21. Intro to File Systems Flashcards
What are the 5 components of the UNIX file interface?
- open(“foo”): “I’d like to use the file named foo”
- close(“foo”): “I’m finished with foo”
- read(2): “I’d like to perform a read from file handle 2 at the current position”
- write(2): “I’d like to perform a write from file handle 2 at the current position”
- lseek(2, 100): “Please move my saved position for file handle 2 to position 100”
What does a hierarchical file system allow users to do (or not do)?
Users don’t have to look at everything all at once. Hierarchical file systems allow users to store and examine related files together.
Ex: letters/Mom/letter.txt letters/Chuchu/woof.txt letters/Suzanna/letter1.txt letters/Suzanna/letter2.txt
Describe how location plays a role in hierarchical file systems.
Locations for files require the ability to navigate up and down directories, so directories need to include pointers to other (deeper or higher) directories.
Location is also only meaningful if it is tied to the name of the file, so hierarchical file systems implement name spaces, whcih require that a file’s name map to a single unique location within the file system
Why do file systems usually require that files be organized into an acyclic graph with a single root (aka tree)?
An acyclic graph means there is only one possible path from the root of the tree (top-level directory) to the file you’re looking for.
If there is a cycle in your graph, it is possible that you could have multiple (infinite) possible canonical names for your file, which violates the one-name-one-location rule of hierarchical file systems.
How many relative and canonical names exist for a given file in a tree-implemented hierarchical file system?
One canonical name (/you/used/to/love/well) and an infinite number of relative names (you/used/to/love/me/../well)
(love/me/../../love/me/../well)
What are the 5 file system design goals?
- Efficiently translate file names to file contents
- Allow files to move, grow, shrink, and otherwise change
- Optimize access to single files
- Optimize access to multiple files, particularly related files
- Survive failures and maintain a consistent view of file names and contents
What are the two types of disk blocks?
Data blocks (contain file data)
Index nodes (aka inodes, contain non-file data)
What three decisions distinguish one file system from another?
- On-disk layout. (How does each file system decide where to put data and metadata blocks in order to optimize file access?)
- Data structures. (What data structures does each file system use to translate names and locate file data?)
- Crash recovery. (How does each file system prepare for and recover from crashes?)
What is the primary challenge of file systems? Why is it hard?
To maintain a large and complex data structure using disk blocks as storage
This is hard because making changes potentially requires updating many different structures
Say a process wants to write data to the end of a file. What does the file system have to do?

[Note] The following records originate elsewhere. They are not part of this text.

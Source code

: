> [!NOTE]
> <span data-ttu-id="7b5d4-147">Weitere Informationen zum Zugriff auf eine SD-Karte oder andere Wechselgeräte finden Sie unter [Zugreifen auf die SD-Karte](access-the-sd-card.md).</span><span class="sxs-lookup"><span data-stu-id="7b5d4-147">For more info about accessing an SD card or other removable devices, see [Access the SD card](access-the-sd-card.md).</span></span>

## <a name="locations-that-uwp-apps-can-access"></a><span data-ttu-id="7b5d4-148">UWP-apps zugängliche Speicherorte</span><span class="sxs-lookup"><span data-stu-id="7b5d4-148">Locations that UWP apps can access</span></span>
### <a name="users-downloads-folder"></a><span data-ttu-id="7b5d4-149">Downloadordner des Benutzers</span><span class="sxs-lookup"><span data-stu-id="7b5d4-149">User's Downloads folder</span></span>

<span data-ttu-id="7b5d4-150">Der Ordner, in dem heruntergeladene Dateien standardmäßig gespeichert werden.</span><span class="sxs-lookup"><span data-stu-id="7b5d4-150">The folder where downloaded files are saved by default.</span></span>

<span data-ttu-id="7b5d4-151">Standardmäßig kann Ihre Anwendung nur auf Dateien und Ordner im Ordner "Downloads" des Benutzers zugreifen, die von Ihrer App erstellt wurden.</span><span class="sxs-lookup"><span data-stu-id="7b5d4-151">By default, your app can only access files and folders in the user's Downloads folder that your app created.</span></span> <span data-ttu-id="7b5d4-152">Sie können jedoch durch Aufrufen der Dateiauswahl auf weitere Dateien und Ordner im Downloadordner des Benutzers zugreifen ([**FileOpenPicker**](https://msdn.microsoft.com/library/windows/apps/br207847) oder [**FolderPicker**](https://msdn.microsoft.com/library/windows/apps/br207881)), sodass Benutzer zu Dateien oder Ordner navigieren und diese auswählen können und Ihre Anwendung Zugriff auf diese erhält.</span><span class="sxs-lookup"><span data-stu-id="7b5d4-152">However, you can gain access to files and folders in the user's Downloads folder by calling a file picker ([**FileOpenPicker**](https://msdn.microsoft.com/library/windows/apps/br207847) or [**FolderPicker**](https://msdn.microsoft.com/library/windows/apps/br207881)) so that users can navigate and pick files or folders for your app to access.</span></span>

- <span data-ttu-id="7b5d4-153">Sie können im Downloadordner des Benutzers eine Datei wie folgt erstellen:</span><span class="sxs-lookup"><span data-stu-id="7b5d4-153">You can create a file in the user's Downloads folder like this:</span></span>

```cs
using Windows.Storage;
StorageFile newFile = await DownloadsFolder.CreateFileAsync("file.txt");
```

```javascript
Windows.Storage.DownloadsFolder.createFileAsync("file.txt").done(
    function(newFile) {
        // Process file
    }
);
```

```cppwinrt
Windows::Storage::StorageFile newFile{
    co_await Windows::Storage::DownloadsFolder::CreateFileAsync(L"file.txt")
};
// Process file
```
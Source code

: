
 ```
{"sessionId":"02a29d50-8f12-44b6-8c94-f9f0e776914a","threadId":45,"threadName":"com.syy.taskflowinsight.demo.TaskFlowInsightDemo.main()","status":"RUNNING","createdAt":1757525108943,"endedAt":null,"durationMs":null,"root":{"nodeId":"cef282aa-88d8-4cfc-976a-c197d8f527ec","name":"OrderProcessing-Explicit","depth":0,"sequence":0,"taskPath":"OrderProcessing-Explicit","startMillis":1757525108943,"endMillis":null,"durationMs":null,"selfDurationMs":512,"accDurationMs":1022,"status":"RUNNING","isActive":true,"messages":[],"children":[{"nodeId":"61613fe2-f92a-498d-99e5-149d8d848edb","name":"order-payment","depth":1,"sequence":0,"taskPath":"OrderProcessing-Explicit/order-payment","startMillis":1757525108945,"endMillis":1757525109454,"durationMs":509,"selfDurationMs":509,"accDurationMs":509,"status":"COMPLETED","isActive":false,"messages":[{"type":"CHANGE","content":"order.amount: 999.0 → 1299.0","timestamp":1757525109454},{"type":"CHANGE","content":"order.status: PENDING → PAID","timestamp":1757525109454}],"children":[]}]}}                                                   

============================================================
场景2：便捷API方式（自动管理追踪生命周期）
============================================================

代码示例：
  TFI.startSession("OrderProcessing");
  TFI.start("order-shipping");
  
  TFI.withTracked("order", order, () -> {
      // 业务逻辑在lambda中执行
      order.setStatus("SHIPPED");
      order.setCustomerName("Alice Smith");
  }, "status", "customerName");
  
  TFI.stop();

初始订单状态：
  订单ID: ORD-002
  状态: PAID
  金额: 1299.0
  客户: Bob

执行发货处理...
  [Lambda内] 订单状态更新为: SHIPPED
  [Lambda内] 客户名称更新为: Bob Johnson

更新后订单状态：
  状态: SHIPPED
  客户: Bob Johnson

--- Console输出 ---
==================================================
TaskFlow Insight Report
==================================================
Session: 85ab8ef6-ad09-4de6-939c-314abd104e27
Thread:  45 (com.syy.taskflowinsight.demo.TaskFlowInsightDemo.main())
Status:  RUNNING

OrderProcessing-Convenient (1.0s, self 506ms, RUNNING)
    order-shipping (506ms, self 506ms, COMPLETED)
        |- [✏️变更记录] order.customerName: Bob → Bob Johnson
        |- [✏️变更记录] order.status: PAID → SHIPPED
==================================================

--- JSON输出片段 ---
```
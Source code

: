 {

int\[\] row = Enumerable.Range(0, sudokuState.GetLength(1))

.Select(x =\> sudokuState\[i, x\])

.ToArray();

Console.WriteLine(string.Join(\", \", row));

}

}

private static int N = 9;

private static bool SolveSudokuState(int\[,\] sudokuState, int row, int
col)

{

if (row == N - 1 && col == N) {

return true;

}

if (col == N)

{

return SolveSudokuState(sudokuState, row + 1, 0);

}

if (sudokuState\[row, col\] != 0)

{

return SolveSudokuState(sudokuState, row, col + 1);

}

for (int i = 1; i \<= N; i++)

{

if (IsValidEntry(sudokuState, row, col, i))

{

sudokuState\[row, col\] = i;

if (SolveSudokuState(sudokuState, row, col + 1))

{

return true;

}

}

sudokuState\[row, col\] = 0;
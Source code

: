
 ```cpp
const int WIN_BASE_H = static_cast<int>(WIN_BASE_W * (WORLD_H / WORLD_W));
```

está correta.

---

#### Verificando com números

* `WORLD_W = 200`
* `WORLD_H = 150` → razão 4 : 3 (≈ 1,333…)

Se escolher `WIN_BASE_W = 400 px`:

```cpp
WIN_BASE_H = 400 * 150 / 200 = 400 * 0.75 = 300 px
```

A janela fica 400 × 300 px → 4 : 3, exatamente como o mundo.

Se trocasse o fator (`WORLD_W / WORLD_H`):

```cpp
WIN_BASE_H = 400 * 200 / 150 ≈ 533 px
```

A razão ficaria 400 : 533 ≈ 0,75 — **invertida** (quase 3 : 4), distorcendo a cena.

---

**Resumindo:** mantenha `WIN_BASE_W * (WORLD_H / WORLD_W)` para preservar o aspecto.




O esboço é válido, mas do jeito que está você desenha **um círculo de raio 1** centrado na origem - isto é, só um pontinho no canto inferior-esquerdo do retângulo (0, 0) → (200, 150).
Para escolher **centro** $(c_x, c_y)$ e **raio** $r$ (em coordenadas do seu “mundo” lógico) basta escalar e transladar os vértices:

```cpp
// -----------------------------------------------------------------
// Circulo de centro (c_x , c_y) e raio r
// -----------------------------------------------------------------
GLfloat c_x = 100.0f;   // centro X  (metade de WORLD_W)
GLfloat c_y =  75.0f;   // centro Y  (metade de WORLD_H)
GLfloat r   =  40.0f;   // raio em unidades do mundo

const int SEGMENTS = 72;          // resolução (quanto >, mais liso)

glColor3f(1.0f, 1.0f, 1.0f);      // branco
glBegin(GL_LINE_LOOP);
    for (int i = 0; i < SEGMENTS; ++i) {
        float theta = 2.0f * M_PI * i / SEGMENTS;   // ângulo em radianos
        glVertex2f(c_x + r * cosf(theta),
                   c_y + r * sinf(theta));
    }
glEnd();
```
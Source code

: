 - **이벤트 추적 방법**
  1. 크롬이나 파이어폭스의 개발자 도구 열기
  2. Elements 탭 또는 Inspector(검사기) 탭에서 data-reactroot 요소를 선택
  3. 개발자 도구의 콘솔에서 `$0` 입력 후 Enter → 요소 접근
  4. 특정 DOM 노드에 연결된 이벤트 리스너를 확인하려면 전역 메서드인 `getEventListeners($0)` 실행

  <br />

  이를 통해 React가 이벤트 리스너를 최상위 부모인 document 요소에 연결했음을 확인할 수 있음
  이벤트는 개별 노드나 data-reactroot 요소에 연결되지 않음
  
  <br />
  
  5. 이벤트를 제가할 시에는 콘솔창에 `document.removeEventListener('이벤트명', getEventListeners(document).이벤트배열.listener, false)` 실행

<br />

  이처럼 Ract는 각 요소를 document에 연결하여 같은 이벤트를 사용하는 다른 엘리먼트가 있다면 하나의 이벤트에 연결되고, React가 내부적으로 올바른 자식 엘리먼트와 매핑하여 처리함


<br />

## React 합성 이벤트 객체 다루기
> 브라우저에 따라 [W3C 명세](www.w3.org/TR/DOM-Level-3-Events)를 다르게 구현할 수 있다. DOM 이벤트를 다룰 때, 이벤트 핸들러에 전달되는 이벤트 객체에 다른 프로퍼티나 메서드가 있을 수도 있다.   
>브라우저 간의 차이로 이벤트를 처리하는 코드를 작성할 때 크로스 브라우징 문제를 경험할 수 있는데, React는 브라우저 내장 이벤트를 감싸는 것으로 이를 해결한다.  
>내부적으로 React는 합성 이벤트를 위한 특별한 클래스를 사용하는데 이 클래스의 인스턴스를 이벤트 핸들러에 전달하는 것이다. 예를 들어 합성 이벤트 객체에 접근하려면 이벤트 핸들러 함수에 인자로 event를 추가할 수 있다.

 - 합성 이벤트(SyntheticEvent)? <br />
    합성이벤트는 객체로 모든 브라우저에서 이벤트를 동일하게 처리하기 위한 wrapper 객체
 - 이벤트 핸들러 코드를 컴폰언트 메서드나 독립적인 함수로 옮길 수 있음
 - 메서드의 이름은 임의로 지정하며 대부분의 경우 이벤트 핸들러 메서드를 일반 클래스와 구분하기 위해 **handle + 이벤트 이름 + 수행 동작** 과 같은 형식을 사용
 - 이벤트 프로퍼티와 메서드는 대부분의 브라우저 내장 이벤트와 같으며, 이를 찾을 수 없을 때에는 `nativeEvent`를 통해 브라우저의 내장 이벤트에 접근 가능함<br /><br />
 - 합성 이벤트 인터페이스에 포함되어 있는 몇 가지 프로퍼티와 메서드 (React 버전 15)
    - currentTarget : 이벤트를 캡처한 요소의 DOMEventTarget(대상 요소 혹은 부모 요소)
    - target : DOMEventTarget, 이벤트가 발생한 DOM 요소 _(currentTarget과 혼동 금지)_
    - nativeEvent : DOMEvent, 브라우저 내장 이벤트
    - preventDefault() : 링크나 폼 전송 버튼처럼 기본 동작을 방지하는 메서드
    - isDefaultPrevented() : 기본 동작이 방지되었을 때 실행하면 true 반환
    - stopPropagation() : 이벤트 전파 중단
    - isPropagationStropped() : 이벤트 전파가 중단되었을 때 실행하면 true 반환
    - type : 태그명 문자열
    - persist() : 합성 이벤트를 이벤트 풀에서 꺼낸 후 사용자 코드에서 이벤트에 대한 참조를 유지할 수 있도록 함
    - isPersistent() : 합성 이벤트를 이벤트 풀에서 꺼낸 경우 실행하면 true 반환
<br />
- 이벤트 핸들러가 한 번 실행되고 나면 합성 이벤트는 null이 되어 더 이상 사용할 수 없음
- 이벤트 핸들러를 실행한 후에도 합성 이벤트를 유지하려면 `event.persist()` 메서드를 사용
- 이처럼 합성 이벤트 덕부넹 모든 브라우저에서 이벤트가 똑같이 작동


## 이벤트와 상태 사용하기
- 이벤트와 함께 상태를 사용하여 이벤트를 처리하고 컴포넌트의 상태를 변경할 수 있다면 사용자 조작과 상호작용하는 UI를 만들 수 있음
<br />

- Find empty disk blocks to use and mark them as in use.
- Associate those blocks with the file that is being written to.
- Adjust the size of the file that is being written to
- Actually copy the data to the disk blocks being used
* From the perspective of a process, all of these things need to happen synchronously
* This creates a consistency and a performance problem
What is a sector?
The smallest unit that the disk allows to be written, usually 256 bytes.
What is a block?
The smallest unit that the file system actually writes, usually 4K bytes
What is an extent?
A set of contiguous blocks used to hold part of a file. Described by a start and end block
Why would file systems not write chunks smaller than 4K?
Because contiguous writes are good for disk head scheduling and 4K is the page size which affects in-memory file caching
Why would file systems want to write file data in even larger chunks?
Because contiguous writes are good for disk head scheduling and many files are larger than 4K!